For the Service Bus based solution there are samples available for implementing Request/Response pattern with Queues and Topics (pub-sub)
Let worker role keep polling and processing the message. As soon as the message is processed add an entry in Table storage with the required corelationId(RowKey) and the processing result, before deleting the processed message from the queue.
Then WebRoles just need to do a look up of the Table with the desired correlationId(RowKey) & PartitionKey
Have a look at using SignalR between the worker role and the browser client.
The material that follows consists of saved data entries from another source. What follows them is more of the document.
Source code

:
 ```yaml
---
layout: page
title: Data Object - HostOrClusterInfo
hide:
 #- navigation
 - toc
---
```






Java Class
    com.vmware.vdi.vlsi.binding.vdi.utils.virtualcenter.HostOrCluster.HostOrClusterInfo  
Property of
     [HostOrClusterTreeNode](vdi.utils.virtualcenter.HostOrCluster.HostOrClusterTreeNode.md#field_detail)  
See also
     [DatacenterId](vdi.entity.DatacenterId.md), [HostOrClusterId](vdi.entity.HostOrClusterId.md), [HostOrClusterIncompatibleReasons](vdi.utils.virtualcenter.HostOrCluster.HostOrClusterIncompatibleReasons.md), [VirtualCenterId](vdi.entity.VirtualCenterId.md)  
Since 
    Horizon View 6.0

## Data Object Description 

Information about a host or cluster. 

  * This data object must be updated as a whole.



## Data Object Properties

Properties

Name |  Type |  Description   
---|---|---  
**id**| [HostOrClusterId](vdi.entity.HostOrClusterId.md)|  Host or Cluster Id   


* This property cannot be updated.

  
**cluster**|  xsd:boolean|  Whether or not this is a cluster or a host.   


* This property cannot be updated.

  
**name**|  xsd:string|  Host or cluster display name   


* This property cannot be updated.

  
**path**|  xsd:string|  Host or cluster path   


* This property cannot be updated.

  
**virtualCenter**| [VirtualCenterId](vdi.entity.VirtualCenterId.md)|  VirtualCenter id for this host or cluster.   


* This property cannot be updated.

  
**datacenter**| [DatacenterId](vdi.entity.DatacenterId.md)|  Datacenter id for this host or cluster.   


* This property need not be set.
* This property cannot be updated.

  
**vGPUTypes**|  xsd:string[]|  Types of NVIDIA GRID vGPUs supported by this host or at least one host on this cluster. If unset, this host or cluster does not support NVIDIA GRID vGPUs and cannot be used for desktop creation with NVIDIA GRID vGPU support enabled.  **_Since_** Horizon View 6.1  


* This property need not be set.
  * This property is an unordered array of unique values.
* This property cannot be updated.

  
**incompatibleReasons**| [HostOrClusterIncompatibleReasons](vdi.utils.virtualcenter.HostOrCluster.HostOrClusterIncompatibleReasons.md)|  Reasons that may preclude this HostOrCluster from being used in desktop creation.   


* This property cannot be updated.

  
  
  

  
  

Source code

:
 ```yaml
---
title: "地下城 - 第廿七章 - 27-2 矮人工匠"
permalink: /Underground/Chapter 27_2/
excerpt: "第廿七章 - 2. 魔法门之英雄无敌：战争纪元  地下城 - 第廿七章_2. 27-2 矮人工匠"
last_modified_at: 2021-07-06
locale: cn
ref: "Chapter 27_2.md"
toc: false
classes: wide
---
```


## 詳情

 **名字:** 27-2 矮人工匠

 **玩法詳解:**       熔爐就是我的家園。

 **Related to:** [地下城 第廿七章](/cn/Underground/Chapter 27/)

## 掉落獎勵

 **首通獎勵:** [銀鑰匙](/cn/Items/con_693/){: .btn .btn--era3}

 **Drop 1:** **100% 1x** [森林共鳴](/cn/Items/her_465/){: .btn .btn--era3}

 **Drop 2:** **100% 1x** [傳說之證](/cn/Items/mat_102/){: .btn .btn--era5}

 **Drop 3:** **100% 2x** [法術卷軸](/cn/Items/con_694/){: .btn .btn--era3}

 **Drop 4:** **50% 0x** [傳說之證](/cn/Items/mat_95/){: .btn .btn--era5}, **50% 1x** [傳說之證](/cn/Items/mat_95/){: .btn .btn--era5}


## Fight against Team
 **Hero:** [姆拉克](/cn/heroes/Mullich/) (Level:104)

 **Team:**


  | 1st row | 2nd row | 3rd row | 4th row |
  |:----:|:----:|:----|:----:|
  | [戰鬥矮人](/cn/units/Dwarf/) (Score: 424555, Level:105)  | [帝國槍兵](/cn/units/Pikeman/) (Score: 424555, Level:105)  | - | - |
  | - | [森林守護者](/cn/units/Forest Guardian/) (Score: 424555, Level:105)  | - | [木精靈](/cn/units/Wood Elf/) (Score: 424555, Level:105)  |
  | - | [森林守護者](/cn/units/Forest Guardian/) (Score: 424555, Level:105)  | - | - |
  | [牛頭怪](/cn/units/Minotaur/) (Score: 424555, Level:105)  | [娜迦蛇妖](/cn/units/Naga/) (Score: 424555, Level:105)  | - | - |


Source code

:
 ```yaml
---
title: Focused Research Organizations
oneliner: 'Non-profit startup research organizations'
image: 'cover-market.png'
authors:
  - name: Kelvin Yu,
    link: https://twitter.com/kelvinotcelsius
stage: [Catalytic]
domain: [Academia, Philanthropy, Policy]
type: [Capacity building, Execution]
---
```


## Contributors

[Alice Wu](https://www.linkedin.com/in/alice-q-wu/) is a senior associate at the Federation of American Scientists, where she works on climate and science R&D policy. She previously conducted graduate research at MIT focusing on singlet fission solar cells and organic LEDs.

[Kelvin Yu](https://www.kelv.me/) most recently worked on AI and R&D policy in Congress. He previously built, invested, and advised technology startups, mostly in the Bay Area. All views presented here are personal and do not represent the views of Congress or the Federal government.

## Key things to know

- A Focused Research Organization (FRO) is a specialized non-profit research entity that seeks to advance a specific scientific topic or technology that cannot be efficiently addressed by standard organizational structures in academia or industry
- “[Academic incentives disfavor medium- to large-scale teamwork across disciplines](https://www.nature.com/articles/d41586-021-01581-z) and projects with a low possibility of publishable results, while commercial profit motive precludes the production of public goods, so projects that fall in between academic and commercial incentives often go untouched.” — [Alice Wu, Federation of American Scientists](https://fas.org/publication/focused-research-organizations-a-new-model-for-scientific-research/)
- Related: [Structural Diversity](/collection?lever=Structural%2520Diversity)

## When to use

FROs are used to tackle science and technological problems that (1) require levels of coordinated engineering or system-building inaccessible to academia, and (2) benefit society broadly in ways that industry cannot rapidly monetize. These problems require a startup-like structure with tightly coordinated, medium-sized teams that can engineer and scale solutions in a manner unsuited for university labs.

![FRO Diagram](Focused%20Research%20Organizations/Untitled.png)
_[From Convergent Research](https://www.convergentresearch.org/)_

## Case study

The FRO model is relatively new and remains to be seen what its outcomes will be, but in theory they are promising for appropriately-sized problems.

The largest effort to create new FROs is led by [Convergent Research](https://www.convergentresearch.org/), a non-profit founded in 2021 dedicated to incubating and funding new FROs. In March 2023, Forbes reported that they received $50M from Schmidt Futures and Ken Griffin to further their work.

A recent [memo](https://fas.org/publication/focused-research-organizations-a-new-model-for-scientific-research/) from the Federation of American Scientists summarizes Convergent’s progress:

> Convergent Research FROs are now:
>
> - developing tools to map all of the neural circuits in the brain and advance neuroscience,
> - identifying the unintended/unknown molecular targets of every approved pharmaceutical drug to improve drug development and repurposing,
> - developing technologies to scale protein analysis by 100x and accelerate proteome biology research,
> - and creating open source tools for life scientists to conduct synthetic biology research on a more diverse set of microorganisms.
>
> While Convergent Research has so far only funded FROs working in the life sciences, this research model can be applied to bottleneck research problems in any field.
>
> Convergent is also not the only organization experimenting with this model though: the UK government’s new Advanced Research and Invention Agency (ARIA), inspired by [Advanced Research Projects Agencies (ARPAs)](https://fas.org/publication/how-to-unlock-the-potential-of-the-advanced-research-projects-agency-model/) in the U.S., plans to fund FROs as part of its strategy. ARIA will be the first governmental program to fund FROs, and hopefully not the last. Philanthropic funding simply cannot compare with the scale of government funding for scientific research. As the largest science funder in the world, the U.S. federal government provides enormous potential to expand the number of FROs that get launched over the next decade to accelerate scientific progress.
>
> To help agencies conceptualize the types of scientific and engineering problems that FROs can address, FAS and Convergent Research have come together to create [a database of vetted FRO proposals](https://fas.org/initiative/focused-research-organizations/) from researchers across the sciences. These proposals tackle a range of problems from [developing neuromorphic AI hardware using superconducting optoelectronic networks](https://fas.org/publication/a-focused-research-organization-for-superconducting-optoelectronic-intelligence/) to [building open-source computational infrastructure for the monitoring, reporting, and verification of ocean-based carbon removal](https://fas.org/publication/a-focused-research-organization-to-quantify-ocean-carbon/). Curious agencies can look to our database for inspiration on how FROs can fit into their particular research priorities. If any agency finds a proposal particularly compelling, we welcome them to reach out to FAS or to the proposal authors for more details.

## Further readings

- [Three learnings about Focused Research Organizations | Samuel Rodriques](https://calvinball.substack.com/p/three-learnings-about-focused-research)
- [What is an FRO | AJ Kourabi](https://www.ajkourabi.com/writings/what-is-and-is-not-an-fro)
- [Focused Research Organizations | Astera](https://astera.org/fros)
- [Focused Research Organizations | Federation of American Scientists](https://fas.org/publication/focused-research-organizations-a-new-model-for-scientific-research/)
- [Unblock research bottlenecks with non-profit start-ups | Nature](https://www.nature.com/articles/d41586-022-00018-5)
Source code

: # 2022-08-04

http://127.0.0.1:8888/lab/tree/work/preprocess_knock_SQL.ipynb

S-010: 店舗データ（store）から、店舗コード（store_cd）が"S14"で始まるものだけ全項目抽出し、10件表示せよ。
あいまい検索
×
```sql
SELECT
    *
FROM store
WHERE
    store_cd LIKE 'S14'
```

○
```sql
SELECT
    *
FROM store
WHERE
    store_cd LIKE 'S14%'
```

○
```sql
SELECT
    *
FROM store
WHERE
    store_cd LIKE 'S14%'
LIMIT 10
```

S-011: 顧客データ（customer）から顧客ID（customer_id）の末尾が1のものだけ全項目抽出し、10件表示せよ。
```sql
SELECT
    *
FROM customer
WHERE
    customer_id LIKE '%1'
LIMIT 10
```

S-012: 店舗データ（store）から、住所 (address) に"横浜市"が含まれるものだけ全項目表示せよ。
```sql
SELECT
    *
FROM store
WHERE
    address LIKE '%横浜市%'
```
So your web role puts a message on the queue and returns a result to the browser (something simple like 'waiting...') and hook it up to the worker role with SignalR. That way your web role carries on doing other stuff and doesn't have to wait for a result from asynchronous processing, only the browser needs to.
There is nothing intrinsic to Windows Azure queues that does what you are asking. However, you could build this yourself fairly easily. Include a message ID (GUID) in your push to the queue and when processing is complete, have the worker push a new message with that message ID into a response channel queue. Your web app can poll this queue to determine when processing is completed for a given command.
We have done something similar and are looking to use something like SignalR to help reply back to the client when commands are completed.